# [Extracted entries]
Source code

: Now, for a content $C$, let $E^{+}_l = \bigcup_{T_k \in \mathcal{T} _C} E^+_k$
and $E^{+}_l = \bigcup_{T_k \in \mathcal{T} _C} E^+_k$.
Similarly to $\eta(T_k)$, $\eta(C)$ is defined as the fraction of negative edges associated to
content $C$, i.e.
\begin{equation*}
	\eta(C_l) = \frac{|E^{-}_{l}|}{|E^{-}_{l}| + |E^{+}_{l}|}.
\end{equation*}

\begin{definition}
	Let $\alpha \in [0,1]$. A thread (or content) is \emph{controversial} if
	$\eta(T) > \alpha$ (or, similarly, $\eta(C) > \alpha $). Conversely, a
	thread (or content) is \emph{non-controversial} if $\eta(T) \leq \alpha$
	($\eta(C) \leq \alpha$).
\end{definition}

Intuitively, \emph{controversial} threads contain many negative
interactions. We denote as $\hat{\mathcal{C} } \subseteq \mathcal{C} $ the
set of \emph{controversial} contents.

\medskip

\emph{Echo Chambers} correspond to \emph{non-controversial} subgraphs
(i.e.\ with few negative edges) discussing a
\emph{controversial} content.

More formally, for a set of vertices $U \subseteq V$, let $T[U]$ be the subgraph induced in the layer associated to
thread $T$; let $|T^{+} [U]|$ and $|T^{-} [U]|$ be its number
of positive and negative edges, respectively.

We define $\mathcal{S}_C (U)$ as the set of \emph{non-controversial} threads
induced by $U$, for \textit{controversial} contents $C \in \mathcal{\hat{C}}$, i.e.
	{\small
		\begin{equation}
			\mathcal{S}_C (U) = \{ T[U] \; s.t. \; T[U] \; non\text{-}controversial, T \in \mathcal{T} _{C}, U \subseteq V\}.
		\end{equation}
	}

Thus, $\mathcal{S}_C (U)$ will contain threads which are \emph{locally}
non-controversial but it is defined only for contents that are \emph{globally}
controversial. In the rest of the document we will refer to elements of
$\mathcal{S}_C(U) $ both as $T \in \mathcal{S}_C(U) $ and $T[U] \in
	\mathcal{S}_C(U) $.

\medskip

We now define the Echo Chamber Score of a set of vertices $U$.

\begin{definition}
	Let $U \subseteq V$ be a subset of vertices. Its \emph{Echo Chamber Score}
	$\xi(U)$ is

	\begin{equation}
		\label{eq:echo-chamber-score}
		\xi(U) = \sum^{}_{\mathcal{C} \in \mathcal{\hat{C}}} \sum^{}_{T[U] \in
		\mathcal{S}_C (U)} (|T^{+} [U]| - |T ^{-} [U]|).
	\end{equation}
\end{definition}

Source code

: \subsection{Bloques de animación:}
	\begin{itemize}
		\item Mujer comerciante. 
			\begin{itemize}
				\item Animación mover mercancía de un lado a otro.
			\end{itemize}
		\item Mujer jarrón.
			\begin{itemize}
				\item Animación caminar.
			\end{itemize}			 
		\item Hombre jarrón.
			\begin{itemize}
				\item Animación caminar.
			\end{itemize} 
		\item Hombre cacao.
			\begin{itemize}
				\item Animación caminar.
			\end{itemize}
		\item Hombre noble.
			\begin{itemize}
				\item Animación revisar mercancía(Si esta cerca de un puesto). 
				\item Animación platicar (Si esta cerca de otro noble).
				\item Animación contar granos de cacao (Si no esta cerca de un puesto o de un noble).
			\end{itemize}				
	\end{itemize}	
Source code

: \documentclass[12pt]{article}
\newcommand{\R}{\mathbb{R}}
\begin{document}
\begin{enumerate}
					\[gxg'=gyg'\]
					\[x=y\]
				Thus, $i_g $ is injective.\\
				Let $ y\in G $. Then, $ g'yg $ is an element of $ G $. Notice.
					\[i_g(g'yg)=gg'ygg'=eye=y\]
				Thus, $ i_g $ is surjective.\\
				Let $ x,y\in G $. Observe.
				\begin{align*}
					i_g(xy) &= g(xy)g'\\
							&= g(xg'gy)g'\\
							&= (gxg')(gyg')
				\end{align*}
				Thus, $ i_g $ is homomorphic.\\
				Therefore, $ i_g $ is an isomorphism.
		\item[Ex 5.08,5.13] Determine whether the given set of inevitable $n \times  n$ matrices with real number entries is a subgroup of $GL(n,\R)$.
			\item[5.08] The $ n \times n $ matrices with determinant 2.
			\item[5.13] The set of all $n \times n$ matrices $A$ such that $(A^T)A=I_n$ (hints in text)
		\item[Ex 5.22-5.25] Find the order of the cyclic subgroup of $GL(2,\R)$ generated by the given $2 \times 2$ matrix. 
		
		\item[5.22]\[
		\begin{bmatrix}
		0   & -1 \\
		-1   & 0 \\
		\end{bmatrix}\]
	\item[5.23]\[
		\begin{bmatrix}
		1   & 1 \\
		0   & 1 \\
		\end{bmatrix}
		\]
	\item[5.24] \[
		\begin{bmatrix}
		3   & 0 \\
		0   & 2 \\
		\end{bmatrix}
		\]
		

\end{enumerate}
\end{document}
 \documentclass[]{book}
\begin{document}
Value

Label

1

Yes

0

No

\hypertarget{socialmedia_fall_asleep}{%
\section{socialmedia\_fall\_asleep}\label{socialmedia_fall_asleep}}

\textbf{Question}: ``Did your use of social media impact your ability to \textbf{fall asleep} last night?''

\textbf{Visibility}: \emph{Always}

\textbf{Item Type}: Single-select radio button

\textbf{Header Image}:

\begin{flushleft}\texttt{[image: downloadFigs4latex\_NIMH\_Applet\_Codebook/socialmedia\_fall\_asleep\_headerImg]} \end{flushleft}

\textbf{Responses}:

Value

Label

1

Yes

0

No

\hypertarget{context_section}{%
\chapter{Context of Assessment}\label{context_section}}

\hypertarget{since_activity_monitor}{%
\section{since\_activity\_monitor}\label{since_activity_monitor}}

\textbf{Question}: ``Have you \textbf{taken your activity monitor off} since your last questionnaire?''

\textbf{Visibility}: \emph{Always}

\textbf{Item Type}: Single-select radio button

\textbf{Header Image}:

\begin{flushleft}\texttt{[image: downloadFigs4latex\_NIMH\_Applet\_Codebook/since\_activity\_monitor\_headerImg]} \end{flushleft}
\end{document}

# [Task]
The answer must be every line of the records that contains the word "cerca".

# [Written response]
				\item Animación revisar mercancía(Si esta cerca de un puesto). 
				\item Animación platicar (Si esta cerca de otro noble).
				\item Animación contar granos de cacao (Si no esta cerca de un puesto o de un noble).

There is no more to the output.